As per email correspondence, Tony/Markus/Bart (VLIZ)/Yuri, January 2021.

Meanwhile if someone wants to fix these up in advance by changing the rank to the correct one, that is fine as well, Regards - Tony

mdoering commented 3 years ago

@yroskov is anything stopping you from changing the rank for the few taxa right now?

yroskov commented 3 years ago

I am against unnecessary changes via clearinghouse. Corrections (if any) will appear with a new version of IRMNG via update (March?).

mdoering commented 3 years ago

But isn't this a rather serious error to be fixed rather sooner than later? Or is it just a matter of weeks we are talking about?

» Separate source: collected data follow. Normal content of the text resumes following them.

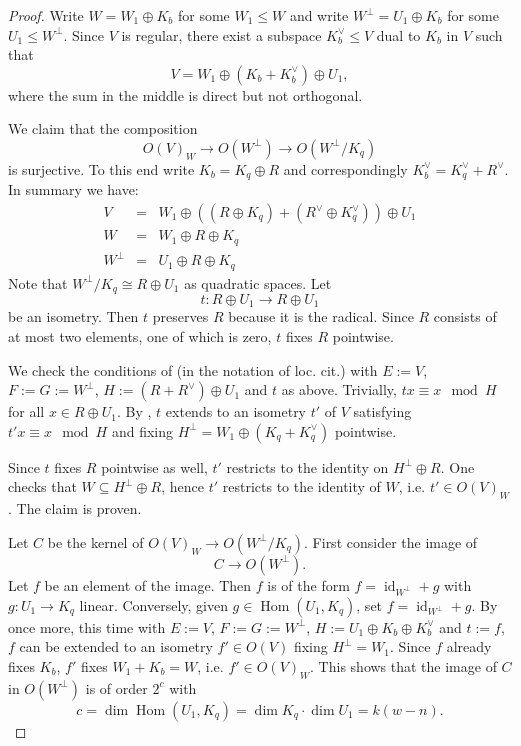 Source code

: \documentclass[a4paper]{amsart}
\theoremstyle{definition}
\theoremstyle{plain}
\DeclareMathOperator{\id}{id}
\DeclareMathOperator{\Hom}{Hom}
\begin{document}
\begin{proof}
Write $W = W_1 \oplus K_b$ for some $W_1 \leq W$ and write $W^\perp = U_1 \oplus K_b$ for some $U_1 \leq W^\perp$. 
Since $V$ is regular, there exist a subspace $K_b^\vee \leq V$ dual to $K_b$ in $V$ such that 
\[V = W_1 \oplus (K_b + K_b^\vee)\oplus U_1,\]
where the sum in the middle is direct but not orthogonal.

We claim that the composition
\[O(V)_W \to O(W^\perp) \to O(W^\perp/K_q)\] is surjective. 
To this end write $K_b = K_q \oplus R$ and correspondingly $K_b^\vee = K_q^\vee + R^\vee$. 
In summary we have:
\begin{eqnarray}
V &=& W_1 \oplus \left((R \oplus K_q)+(R^\vee \oplus K_q^\vee)\right) \oplus U_1\\
W &=& W_1 \oplus R \oplus K_q\\
W^\perp &=& U_1 \oplus R \oplus K_q
\end{eqnarray}
Note that $W^\perp / K_q\cong R \oplus U_1$ as quadratic spaces. 
Let 
\[t: R \oplus U_1 \to R \oplus U_1\] 
be an isometry.
Then $t$ preserves $R$ because it is the radical. Since $R$ consists of at most two elements, one of which is zero, $t$ fixes $R$ pointwise. 

We check the conditions of \cite[Satz 4.3]{kneser} (in the notation of loc. cit.) with $E:=V$, $F:=G:=W^\perp$, $H:= (R +R^\vee)\oplus U_1$ and $t$ as above.
Trivially, $tx \equiv x \mod H$ for all $x \in R \oplus U_1$. By \cite[Satz 4.3]{kneser}, $t$ extends to an isometry $t'$ of $V$ satisfying $t'x \equiv x \mod H$ and fixing $H^\perp=W_1 \oplus (K_q+K_q^\vee)$ pointwise. 

Since $t$ fixes $R$ pointwise as well, $t'$ restricts to the identity on $H^\perp \oplus R$. One checks that $W \subseteq H^\perp \oplus R$, hence $t'$ restricts to the identity of $W$, i.e. $t' \in O(V)_W$.
The claim is proven.

Let $C$ be the kernel of $O(V)_W \to O(W^\perp/K_q)$. 
First consider the image of 
\begin{equation}\label{eq:CtoOWperp}
C \to O(W^\perp).
\end{equation}
Let $f$ be an element of the image. Then $f$ is of the form 
$f = \id_{W^\perp} + g$ with $g\colon U_1 \to K_q$ linear.
Conversely, given $g \in \Hom(U_1, K_q)$,
set $f = \id_{W^\perp}+g$. By \cite[Satz 4.3]{kneser} once more, this time with $E:=V$, $F:=G:=W^\perp$, $H:=U_1 \oplus K_b \oplus K_b^\vee$ and $t:=f$, $f$ can be extended to an isometry $f' \in O(V)$ 
fixing $H^\perp=W_1$. Since $f$ already fixes $K_b$, $f'$ fixes $W_1+K_b=W$, i.e. $f' \in O(V)_W$.
This shows that the image of $C$ in $O(W^\perp)$ is of order $2^c$ with 
\[c = \dim \Hom(U_1,K_q)=\dim K_q \cdot \dim U_1=k(w-n).\]


\end{proof}
\end{document}

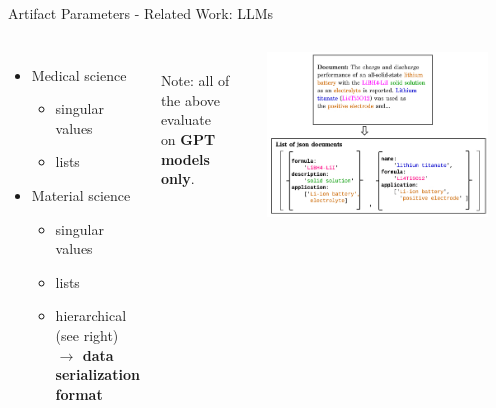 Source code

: \documentclass[en,16:9,smallfoot]{sdqbeamer}
\begin{document}
   \begin{frame}{Artifact Parameters - Related Work: LLMs}
   \begin{columns}
           \begin{itemize}
               \item Medical science~\cite{Agrawal2022}
                   \begin{itemize}
                       \item singular values
                       \item lists
                   \end{itemize}
               \item Material science~\cite{Xie2023,Polak2023,Dunn2022}
                   \begin{itemize}
                       \item singular values
                       \item lists
                       \item hierarchical~\cite{Dunn2022} (see right)\\\textbf{$\rightarrow$ data serialization format}
                   \end{itemize}
           \end{itemize}

          ‌\\
          Note: all of the above evaluate\\
          on \textbf{GPT models only}.
           \begin{center}\includegraphics[width=0.9\textwidth]{imgs/llm_sciext}\\{\tiny{}\par}\end{center}
   \end{columns}
   \end{frame}
\end{document}
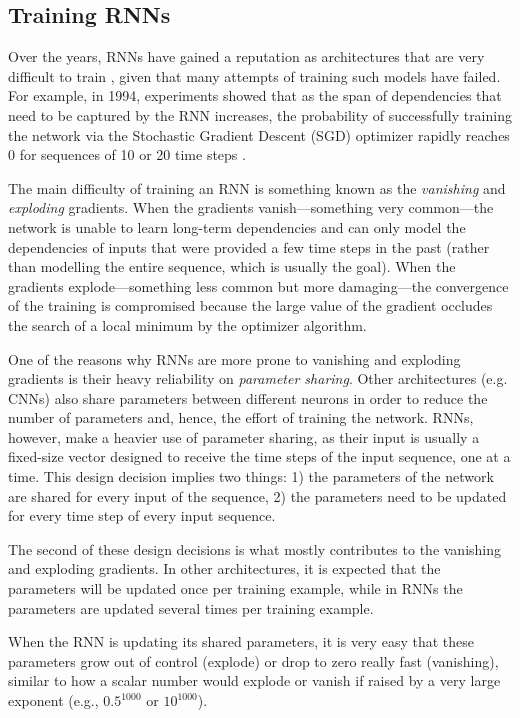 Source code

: \subsection{Training RNNs}

Over the years, RNNs have gained a reputation as architectures that are very difficult to train \cite{pascanu2013difficulty}, given that many attempts of training such models have failed. For example, in 1994, experiments showed that as the span of dependencies that need to be captured by the RNN increases, the probability of successfully training the network via the Stochastic Gradient Descent (SGD) optimizer rapidly reaches 0 for sequences of 10 or 20 time steps \cite{bengio1994learning}. 

The main difficulty of training an RNN is something known as the \emph{vanishing} and \emph{exploding} gradients. When the gradients vanish---something very common---the network is unable to learn long-term dependencies and can only model the dependencies of inputs that were provided a few time steps in the past (rather than modelling the entire sequence, which is usually the goal). When the gradients explode---something less common but more damaging---the convergence of the training is compromised because the large value of the gradient occludes the search of a local minimum by the optimizer algorithm.

One of the reasons why RNNs are more prone to vanishing and exploding gradients is their heavy reliability on \emph{parameter sharing}. Other architectures (e.g. CNNs) also share parameters between different neurons in order to reduce the number of parameters and, hence, the effort of training the network. RNNs, however, make a heavier use of parameter sharing, as their input is usually a fixed-size vector designed to receive the time steps of the input sequence, one at a time. This design decision implies two things: 1) the parameters of the network are shared for every input of the sequence, 2) the parameters need to be updated for every time step of every input sequence.

The second of these design decisions is what mostly contributes to the vanishing and exploding gradients. In other architectures, it is expected that the parameters will be updated once per training example, while in RNNs the parameters are updated several times per training example. 

When the RNN is updating its shared parameters, it is very easy that these parameters grow out of control (explode) or drop to zero really fast (vanishing), similar to how a scalar number would explode or vanish if raised by a very large exponent (e.g., $0.5^{1000}$ or $10^{1000}$).

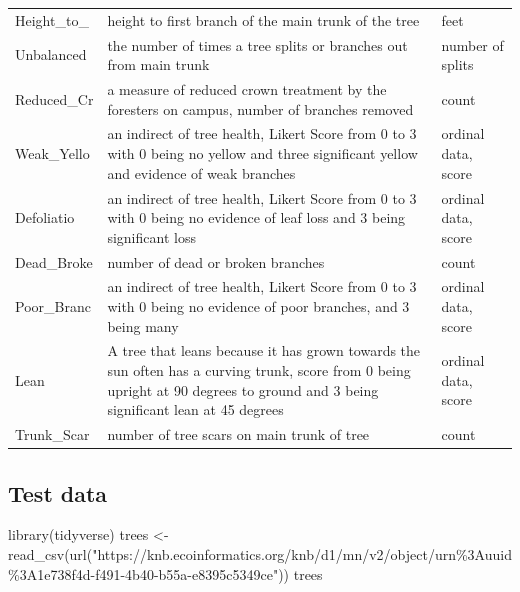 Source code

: \documentclass[
]{book}
\newenvironment{Shaded}{\begin{snugshade}}{\end{snugshade}}
\newcommand{\FunctionTok}[1]{\textcolor[rgb]{0.00,0.00,0.00}{#1}}
\newcommand{\NormalTok}[1]{#1}
\newcommand{\OtherTok}[1]{\textcolor[rgb]{0.56,0.35,0.01}{#1}}
\newcommand{\StringTok}[1]{\textcolor[rgb]{0.31,0.60,0.02}{#1}}
\begin{document}
\begin{tabular}{lll}
Height\_to\_ & height to first branch of the main trunk of the tree & feet\\
Unbalanced & the number of times a tree splits or branches out from main trunk & number of splits\\
\addlinespace
Reduced\_Cr & a measure of reduced crown treatment by the foresters on campus, number of branches removed & count\\
Weak\_Yello & an indirect of tree health, Likert Score from 0 to 3 with 0 being no yellow and three significant yellow and evidence of weak branches & ordinal data, score\\
Defoliatio & an indirect of tree health, Likert Score from 0 to 3 with 0 being no evidence of leaf loss and 3 being significant loss & ordinal data, score\\
Dead\_Broke & number of dead or broken branches & count\\
Poor\_Branc & an indirect of tree health, Likert Score from 0 to 3 with 0 being no evidence of poor branches, and 3 being many & ordinal data, score\\
\addlinespace
Lean & A tree that leans because it has grown towards the sun often has a curving trunk, score from 0 being upright at 90 degrees to ground and 3 being significant lean at 45 degrees & ordinal data, score\\
Trunk\_Scar & number of tree scars on main trunk of tree & count\\
\bottomrule
\end{tabular}

\hypertarget{test-data}{%
\subsection*{Test data}\label{test-data}}

\begin{Shaded}
\begin{Highlighting}[]
\FunctionTok{library}\NormalTok{(tidyverse)}
\NormalTok{trees }\OtherTok{\textless{}{-}} \FunctionTok{read\_csv}\NormalTok{(}\FunctionTok{url}\NormalTok{(}\StringTok{"https://knb.ecoinformatics.org/knb/d1/mn/v2/object/urn\%3Auuid\%3A1e738f4d{-}f491{-}4b40{-}b55a{-}e8395c5349ce"}\NormalTok{))  }
\NormalTok{trees}
\end{Highlighting}
\end{Shaded}
\end{document}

yroskov commented 3 years ago

Unfortunately, I do not know how clearinghouse software will respond with "complex decision" on top of Dipilida & Entosphona, when they will be delivered as infraphyla with a new update. Too many unexpected bugs or broken sectors. Better to live with minor glitch in empty branches.

mdoering commented 3 years ago

As a user this is a serious issue. It surely needs addressed before the annual release one way or another.

yroskov commented 3 years ago

If a new IRMNG becomes available in the Clearinghouse in March, the bug will be resolved in the annual checklist.